Members of Congress, concerned with the growing backlog of cases at the federal agency charged with enforcing workplace antidiscrimination laws, are petitioning key House appropriators for a funding increase to boost the organization's frontline staffing.
More than 100 House members signed a March 16 letter to the chairman and ranking member of the panel that oversees the agency's funding, stating that the Equal Employment Opportunity Commission has lost more than 575 employees, or 20 percent of its workforce, since 2001.
A spokesman for Rep. Frank Wolf, R-Va., chairman of the House Science, State, Justice and Commerce Appropriations Subcommittee, said he has not been able to discuss the issue with the congressmen yet.
The fiscal 2007 EEOC budget request is $4.2 million less than the amount appropriated for this year and $8 million less than the amount sought last year.
EEOC spokesman Charles Robbins declined to comment on the letter because it was not addressed to the agency. But he confirmed that a hiring freeze has been in effect, with exceptions for emergencies, since 2001.
The EEOC has a staff of about 2,300 and Robbins acknowledged that there has been significant attrition.
The letter, which received 113 signatures, mostly from Democrats, stated that EEOC budget projections show that the backlog of private sector discrimination charges will rise from 33,562 in fiscal 2005 to 47,516 in fiscal 2007. The agency "cannot continue to shortchange its frontline resources," the letter said.
Robbins said that those projections are no longer accurate due to the EEOC's reorganization, and that the agency hopes the "pending inventory" will remain at or below the current level "as we continue to move frontline resources to the field."
The House members who signed the letter urged the subcommittee to retain language in the next appropriations bill preventing the EEOC from reorganizing its workforce without notifying the committee, and said funding for a national call center, being tested on a pilot basis, should be reconsidered.
"For 40 years prior to the [call center] contract, questions from the public were handled by senior federal investigators," the letter stated. "In place of local community-based experienced personnel, calls are being handled nationwide by distant operators with minimal on-the-job training."
Agency spokesman Robbins said the customer service center has performed well. Another EEOC spokesman, David Grinberg, said that the purpose of the call center is to keep attorneys, investigators and mediators from having to respond to general questions so they can focus on investigating, mediating and litigating.
According to Robbins, the agency's inspector general is expected to complete a comprehensive review of the call center in May or June this year, and at that point a decision will be made on whether to continue funding it.
Reps. Stephanie Tubbs Jones, D-Ohio, and Thaddeus McCotter, R-Mich., spearheaded the letter. Neither of them serve on the appropriations subcommittee, and neither responded to requests for comment.

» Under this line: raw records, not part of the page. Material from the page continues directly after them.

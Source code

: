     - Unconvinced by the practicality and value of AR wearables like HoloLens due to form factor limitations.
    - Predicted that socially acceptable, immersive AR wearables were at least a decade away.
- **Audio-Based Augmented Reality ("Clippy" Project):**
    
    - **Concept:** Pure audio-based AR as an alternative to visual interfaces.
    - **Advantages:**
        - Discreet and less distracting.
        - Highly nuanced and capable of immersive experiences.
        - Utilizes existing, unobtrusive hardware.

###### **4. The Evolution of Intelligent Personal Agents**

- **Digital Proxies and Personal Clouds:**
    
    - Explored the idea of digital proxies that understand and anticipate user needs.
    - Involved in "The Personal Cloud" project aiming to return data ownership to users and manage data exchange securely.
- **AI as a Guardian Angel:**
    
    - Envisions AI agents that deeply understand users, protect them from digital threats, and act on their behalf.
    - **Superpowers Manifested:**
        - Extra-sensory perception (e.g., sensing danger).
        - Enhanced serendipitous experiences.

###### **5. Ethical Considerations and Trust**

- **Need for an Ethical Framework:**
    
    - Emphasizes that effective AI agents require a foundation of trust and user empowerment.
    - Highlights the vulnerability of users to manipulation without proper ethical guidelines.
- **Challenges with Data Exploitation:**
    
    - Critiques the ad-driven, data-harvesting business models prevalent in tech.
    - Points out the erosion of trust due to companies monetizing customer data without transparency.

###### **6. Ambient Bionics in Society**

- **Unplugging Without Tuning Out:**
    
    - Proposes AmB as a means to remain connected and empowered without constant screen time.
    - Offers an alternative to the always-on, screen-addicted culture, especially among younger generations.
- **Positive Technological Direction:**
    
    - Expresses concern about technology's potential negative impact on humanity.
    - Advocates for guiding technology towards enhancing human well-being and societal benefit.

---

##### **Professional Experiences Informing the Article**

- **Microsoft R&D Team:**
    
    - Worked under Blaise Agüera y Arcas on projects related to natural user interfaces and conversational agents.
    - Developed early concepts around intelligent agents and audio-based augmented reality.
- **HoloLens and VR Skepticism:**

Gabrielle Martin, president of AFGE's National Council of EEOC Locals No. 216 and a frequent critic of the agency's budget proposals, said she believes the letter is a "precise statement" on the union's concerns.
She said members of Congress realize that the agency needs a bigger budget and that the union "would love to have funding at the level of two years ago or more."
"Having adequate staff to address our core mission is critical," Martin said. "We disserve both the public and America's workforce when we allow cases to sit in backlogs and grow old while witnesses move away or their memories about events fade over time."